The Coronado Police Department on Friday would not release tapes of the two 911 calls from the mansion this week. The Police Department also refused Friday to release any documents related to any past calls to houses owned by Shacknai and his former wife, Dina Shacknai, who also owns a home on the island.

The San Diego County Medical Examiner’s Office, which completed an autopsy on Zahau on Thursday, said Friday that the report was sealed at the Sheriff’s Department’s request.

Sheriff’s Capt. Tim Curran would not answer any questions about the case.

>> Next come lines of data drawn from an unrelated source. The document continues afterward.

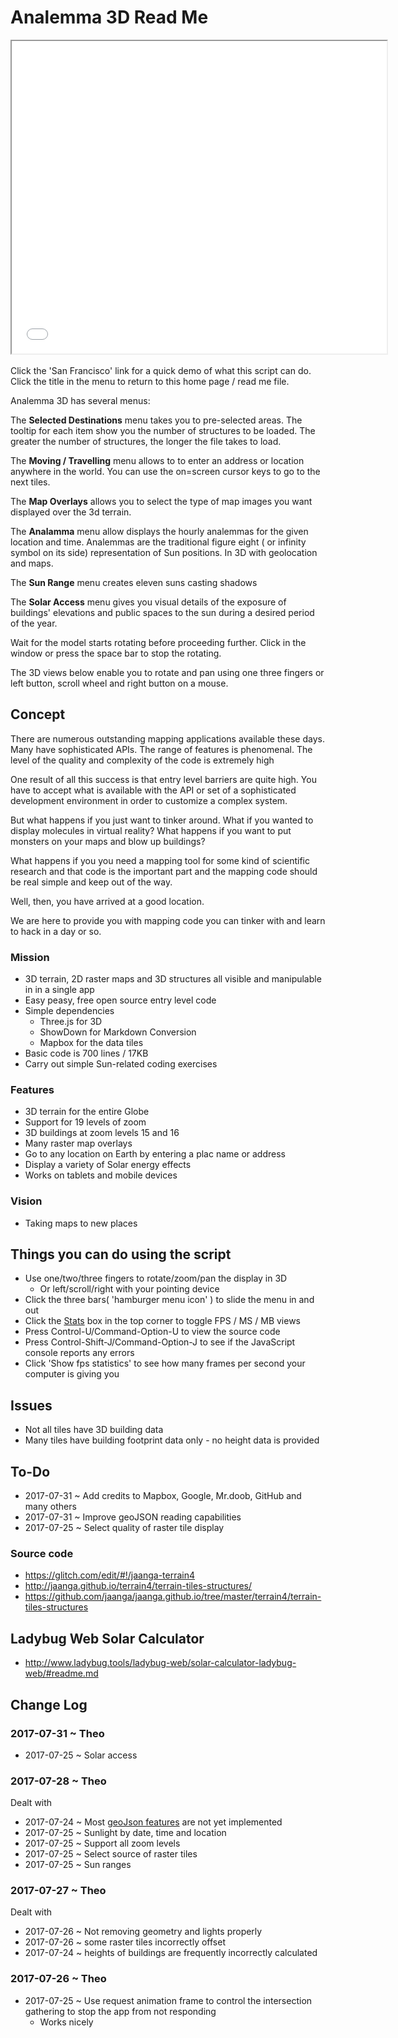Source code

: <span style="display: none" > [You are now in a GitHub source code view - click this link to view Read Me file as a web page]( http://ladybug-tools.github.io/ladybug-web/analemma3-3d/ 'View file as a web page.' ) </span>

Analemma 3D Read Me
====

<iframe src="analemma3-3d.html" width="600" height="500" >
<img src="../images/ladybug-logo.png" >
Analema3 3D showing downtown San Francisco with Hyatt Embarcadero at center
</iframe>




Click the 'San Francisco' link for a quick demo of what this script can do. Click the title in the menu to return to this home page / read me file.


Analemma 3D has several menus:

The **Selected Destinations** menu takes you to pre-selected areas. The tooltip for each item show you the number of structures to be loaded. The greater the number of structures, the longer the file takes to load.

The **Moving / Travelling** menu allows to to enter an address or location anywhere in the world. You can use the on=screen cursor keys to go to the next tiles.

The **Map Overlays** allows you to select the type of map images you want displayed over the 3d terrain.

The **Analamma** menu allow displays the hourly analemmas for the given location and time. Analemmas are the traditional figure eight ( or infinity symbol on its side) representation of Sun positions. In 3D with geolocation and maps.

The **Sun Range** menu creates eleven suns casting shadows

The **Solar Access** menu gives you visual details of the exposure of buildings' elevations and public spaces to the sun during a desired period of the year.

Wait for the model starts rotating before proceeding further. Click in the window or press the space bar to stop the rotating.

The 3D views below enable you to rotate and pan using one three fingers or left button, scroll wheel and right button on a mouse.




## Concept

There are numerous outstanding mapping applications available these days. Many have sophisticated APIs. 
The range of features is phenomenal. The level of the quality and complexity of the code is extremely high 

One result of all this success is that entry level barriers are quite high. You have to accept what is available with the API or set of a sophisticated development environment in order to customize a complex system.

But what happens if you just want to tinker around. What if you wanted to display molecules in virtual reality? What happens if you want to put monsters on your maps and blow up buildings?

What happens if you you need a mapping tool for some kind of scientific research and that code is the important part and the mapping code should be real simple and keep out of the way.

Well, then, you have arrived at a good location.

We are here to provide you with mapping code you can tinker with and learn to hack in a day or so.


### Mission

* 3D terrain, 2D raster maps and 3D structures all visible and manipulable in in a single app
* Easy peasy, free open source entry level code
* Simple dependencies
	* Three.js for 3D
	* ShowDown for Markdown Conversion
	* Mapbox for the data tiles
* Basic code is 700 lines / 17KB
* Carry out simple Sun-related coding exercises 



### Features

* 3D terrain for the entire Globe
* Support for 19 levels of zoom
* 3D buildings at zoom levels 15 and 16
* Many raster map overlays
* Go to any location on Earth by entering a plac name or address
* Display a variety of Solar energy effects
* Works on tablets and mobile devices





### Vision

* Taking maps to new places

## Things you can do using the script

* Use one/two/three fingers to rotate/zoom/pan the display in 3D
	* Or left/scroll/right with your pointing device
* Click the three bars( 'hamburger menu icon' ) to slide the menu in and out
* Click the [Stats]( https://github.com/mrdoob/stats.js/ ) box in the top corner to toggle FPS / MS / MB views
* Press Control-U/Command-Option-U to view the source code
* Press Control-Shift-J/Command-Option-J to see if the JavaScript console reports any errors
* Click 'Show fps statistics' to see how many frames per second your computer is giving you




## Issues

* Not all tiles have 3D building data
* Many tiles have building footprint data only - no height data is provided



## To-Do

* 2017-07-31 ~ Add credits to Mapbox, Google, Mr.doob, GitHub and many others
* 2017-07-31 ~ Improve geoJSON reading capabilities
* 2017-07-25 ~ Select quality of raster tile display


### Source code

* <https://glitch.com/edit/#!/jaanga-terrain4>
* <http://jaanga.github.io/terrain4/terrain-tiles-structures/>
* <https://github.com/jaanga/jaanga.github.io/tree/master/terrain4/terrain-tiles-structures>


## Ladybug Web Solar Calculator 

* http://www.ladybug.tools/ladybug-web/solar-calculator-ladybug-web/#readme.md



## Change Log

### 2017-07-31 ~ Theo


* 2017-07-25 ~ Solar access


### 2017-07-28 ~ Theo

Dealt with

* 2017-07-24 ~ Most [geoJson features]( https://en.wikipedia.org/wiki/GeoJSON ) are not yet implemented
* 2017-07-25 ~ Sunlight by date, time and location
* 2017-07-25 ~ Support all zoom levels
* 2017-07-25 ~ Select source of raster tiles
* 2017-07-25 ~ Sun ranges

### 2017-07-27 ~ Theo

Dealt with

* 2017-07-26 ~ Not removing geometry and lights properly
* 2017-07-26 ~ some raster tiles incorrectly offset 
* 2017-07-24 ~ heights of buildings are frequently incorrectly calculated


### 2017-07-26 ~ Theo

* 2017-07-25 ~ Use request animation frame to control the intersection gathering to stop the app from not responding
	* Works nicely
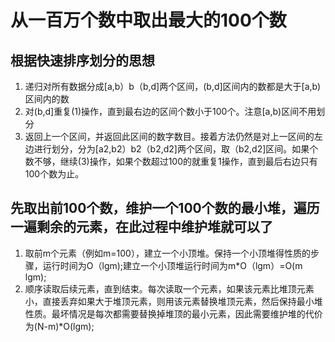 # 从一百万个数中取出最大的100个数
## 根据快速排序划分的思想 
1.  递归对所有数据分成[a,b）b（b,d]两个区间，(b,d]区间内的数都是大于[a,b)区间内的数   
2.  对(b,d]重复(1)操作，直到最右边的区间个数小于100个。注意[a,b)区间不用划分   
3.  返回上一个区间，并返回此区间的数字数目。接着方法仍然是对上一区间的左边进行划分，分为[a2,b2）b2（b2,d2]两个区间，取（b2,d2]区间。如果个数不够，继续(3)操作，如果个数超过100的就重复1操作，直到最后右边只有100个数为止。  

## 先取出前100个数，维护一个100个数的最小堆，遍历一遍剩余的元素，在此过程中维护堆就可以了
1.  取前m个元素（例如m=100），建立一个小顶堆。保持一个小顶堆得性质的步骤，运行时间为O（lgm);建立一个小顶堆运行时间为m*O（lgm）=O(m lgm);    
2.  顺序读取后续元素，直到结束。每次读取一个元素，如果该元素比堆顶元素小，直接丢弃如果大于堆顶元素，则用该元素替换堆顶元素，然后保持最小堆性质。最坏情况是每次都需要替换掉堆顶的最小元素，因此需要维护堆的代价为(N-m)*O(lgm); 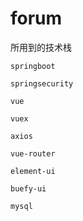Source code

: # forum

所用到的技术栈

`springboot` 

`springsecurity`

`vue`

`vuex`

`axios`

`vue-router`

`element-ui`

`buefy-ui`

`mysql` 




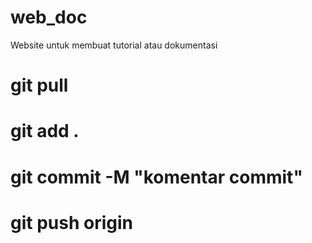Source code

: # web_doc
Website untuk membuat tutorial atau dokumentasi
# git pull
# git add .
# git commit -M "komentar commit"
# git push origin





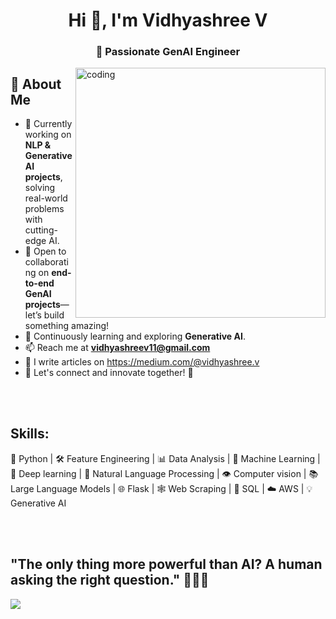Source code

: <h1 align="center">Hi 👋, I'm Vidhyashree V</h1>
<h3 align="center">🚀 Passionate GenAI Engineer</h3>

<img align="right" alt="coding" width="400" src="https://raw.githubusercontent.com/TheDudeThatCode/TheDudeThatCode/master/Assets/Developer.gif">

## 👩 About Me

- 🔭 Currently working on **NLP & Generative AI projects**, solving real-world problems with cutting-edge AI.  
- 🤝 Open to collaborating on **end-to-end GenAI projects**—let’s build something amazing!  
- 🌱 Continuously learning and exploring **Generative AI**.  
- 📫 Reach me at **vidhyashreev11@gmail.com**
- 📝 I write articles on https://medium.com/@vidhyashree.v
- 💬 Let's connect and innovate together! 🚀

<p align="left">
</p>

<br><br> 

<h2 align="left">Skills:</h2>

<p align="left">
    🐍 Python | 🛠️ Feature Engineering | 📊 Data Analysis | 🤖 Machine Learning | 🧠 Deep learning | 📝 Natural Language Processing | 👁️ Computer vision | 📚 Large Language Models | 🌐 Flask | 🕸️ Web Scraping | 💾 SQL | ☁️ AWS | 💡 Generative AI 
</p>

<br><br> 

<h2 align="left">"The only thing more powerful than AI? A human asking the right question." 🤔🚀✨</h2>
<img align="left" src="https://media.licdn.com/dms/image/C4D12AQEeKAn9dPLbhw/article-cover_image-shrink_600_2000/0/1616667695311?e=2147483647&v=beta&t=KTbbDeJ4Wwf6KFCPZ0Q1Et1jbaD7d81SHbTx-NVs3QA">
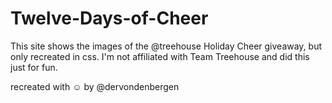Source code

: Twelve-Days-of-Cheer
====================

This site shows the images of the @treehouse Holiday Cheer giveaway, but only recreated in css. I'm not affiliated with Team Treehouse and did this just for fun.

recreated with ☺ by @dervondenbergen

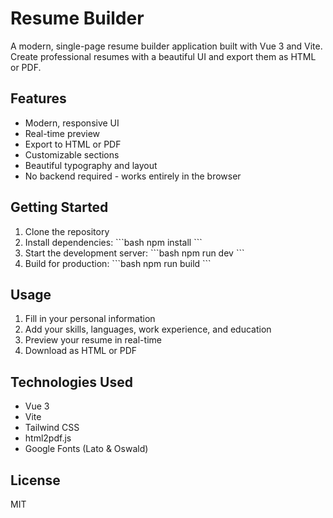 # Resume Builder

A modern, single-page resume builder application built with Vue 3 and Vite. Create professional resumes with a beautiful UI and export them as HTML or PDF.

## Features

- Modern, responsive UI
- Real-time preview
- Export to HTML or PDF
- Customizable sections
- Beautiful typography and layout
- No backend required - works entirely in the browser

## Getting Started

1. Clone the repository
2. Install dependencies:
   \`\`\`bash
   npm install
   \`\`\`
3. Start the development server:
   \`\`\`bash
   npm run dev
   \`\`\`
4. Build for production:
   \`\`\`bash
   npm run build
   \`\`\`

## Usage

1. Fill in your personal information
2. Add your skills, languages, work experience, and education
3. Preview your resume in real-time
4. Download as HTML or PDF

## Technologies Used

- Vue 3
- Vite
- Tailwind CSS
- html2pdf.js
- Google Fonts (Lato & Oswald)

## License

MIT
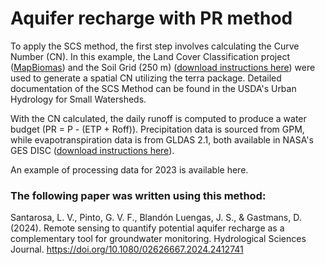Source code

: # Aquifer recharge with PR method

To apply the SCS method, the first step involves calculating the Curve Number (CN). In this example, the Land Cover Classification project ([MapBiomas](https://mapbiomas.org/)) and the Soil Grid (250 m) ([download instructions here](https://github.com/lvsantarosa/Soil-Grid-on-Google-Earth-Engine)) were used to generate a spatial CN utilizing the terra package. Detailed documentation of the SCS Method can be found in the USDA's Urban Hydrology for Small Watersheds.

With the CN calculated, the daily runoff is computed to produce a water budget (PR = P - (ETP + Roff)). Precipitation data is sourced from GPM, while evapotranspiration data is from GLDAS 2.1, both available in NASA's GES DISC ([download instructions here](https://github.com/lvsantarosa/NASA-data-download)).

An example of processing data for 2023 is available here.

### The following paper was written using this method:

Santarosa, L. V., Pinto, G. V. F., Blandón Luengas, J. S., & Gastmans, D. (2024). Remote sensing to quantify potential aquifer recharge as a complementary tool for groundwater monitoring. Hydrological Sciences Journal. https://doi.org/10.1080/02626667.2024.2412741
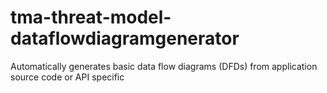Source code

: # tma-threat-model-dataflowdiagramgenerator
Automatically generates basic data flow diagrams (DFDs) from application source code or API specific
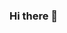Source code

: ### Hi there 🤟

<!--
**FVNRLS/FVNRLS** is a ✨ _special_ ✨ repository because its `README.md` (this file) appears on your GitHub profile.

- 🔭 I’m currently working on C++ exercises
- 🌱 I’m currently learning Networks + Cybersecurity
- 📫 How to reach me: rmazurit@student.42heilbronn.de

-->
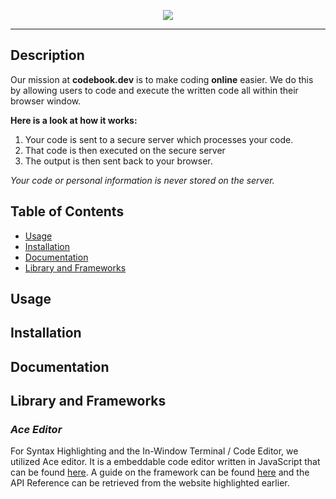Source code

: <p align=center><img src="https://github.com/C-Teo/Code.io/blob/main/images/logo.png?raw=true"></p>
<hr>

## Description
Our mission at **codebook.dev** is to make coding **online** easier.
We do this by allowing users to code and execute the written code all within their browser window.<br>

**Here is a look at how it works:**

1. Your code is sent to a secure server which processes your code. 
2. That code is then executed on the secure server
3. The output is then sent back to your browser. <br>

*Your code or personal information is never stored on the server.*

## Table of Contents

- [Usage](#usage)
- [Installation](#installation)
- [Documentation](#documentation)
- [Library and Frameworks](#library-and-frameworks)

## Usage
## Installation
## Documentation
## Library and Frameworks

### *Ace Editor*
For Syntax Highlighting and the In-Window Terminal / Code Editor, we utilized Ace editor. It is a embeddable code editor written in JavaScript that can be found [here](https://ace.c9.io/). A guide on the framework can be found [here](https://ace.c9.io/#nav=howto) and the API Reference can be retrieved from the website highlighted earlier.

In a statement sent to various law-enforcement agencies Friday, the department said it also had restricted access to any search warrants issued in the case.

With no new information from law enforcement, questions swirled among residents and visitors.

Over and over, people said the death was so shocking because it was such a rarity in this tony, insular beach community, home to the wealthy and a popular Arizona vacation destination.

The Coronado Police Department reported just two homicides in the past decade. A drunken driver hit and killed a pedestrian last year, and a murder-suicide occurred in 2007.

For many, Zahau’s death is less a harbinger of fear and more of a curiosity. People want to know how and why it happened.

Andrew Prchal, 15, a Brophy College Preparatory sophomore from Scottsdale, is vacationing in Coronado at a house just three doors down from the Spreckels Mansion. On Wednesday, he and his friends stood on their roof and looked down into the mansion’s courtyard at Zahau’s nude body.

“We saw the body from the roof,” Prchal said Friday, adding that the image was disturbing but hard to look away from. “Definitely.”

Prchal said he is friends with Shacknai’s eldest daughter, 14-year-old Gabriele. He said he has talked with her several times since the death at her father’s home, mostly to make sure she is OK.

Prchal said Gabriele has not talked a lot about Zahau’s death or the injury to her 6-year-old brother. “It’s kind of intimate,” he said. “She doesn’t want to talk about them.”

Gabriele was in Coronado until Monday morning, when she returned to her South Carolina home, Prchal said. She was gone by the time emergency crews responded to calls that her brother had fallen near the mansion’s grand interior staircase.

Prchal said that the Shacknais were friendly and that Jonah Shacknai often walked with his daughters and Zahau around town.

Jeff Alison, who lives two doors down from the Spreckels Mansion, said neighbors along Ocean Boulevard largely keep to themselves.

Still, he said, the neighborhood shares a collective grief over the tragic death of one of its own. Residents want answers from law enforcement to lift the mystery that has enveloped their neighborhood.

“A young woman died. That is the issue,” Alison said. “It’s an important question that needs to be answered.”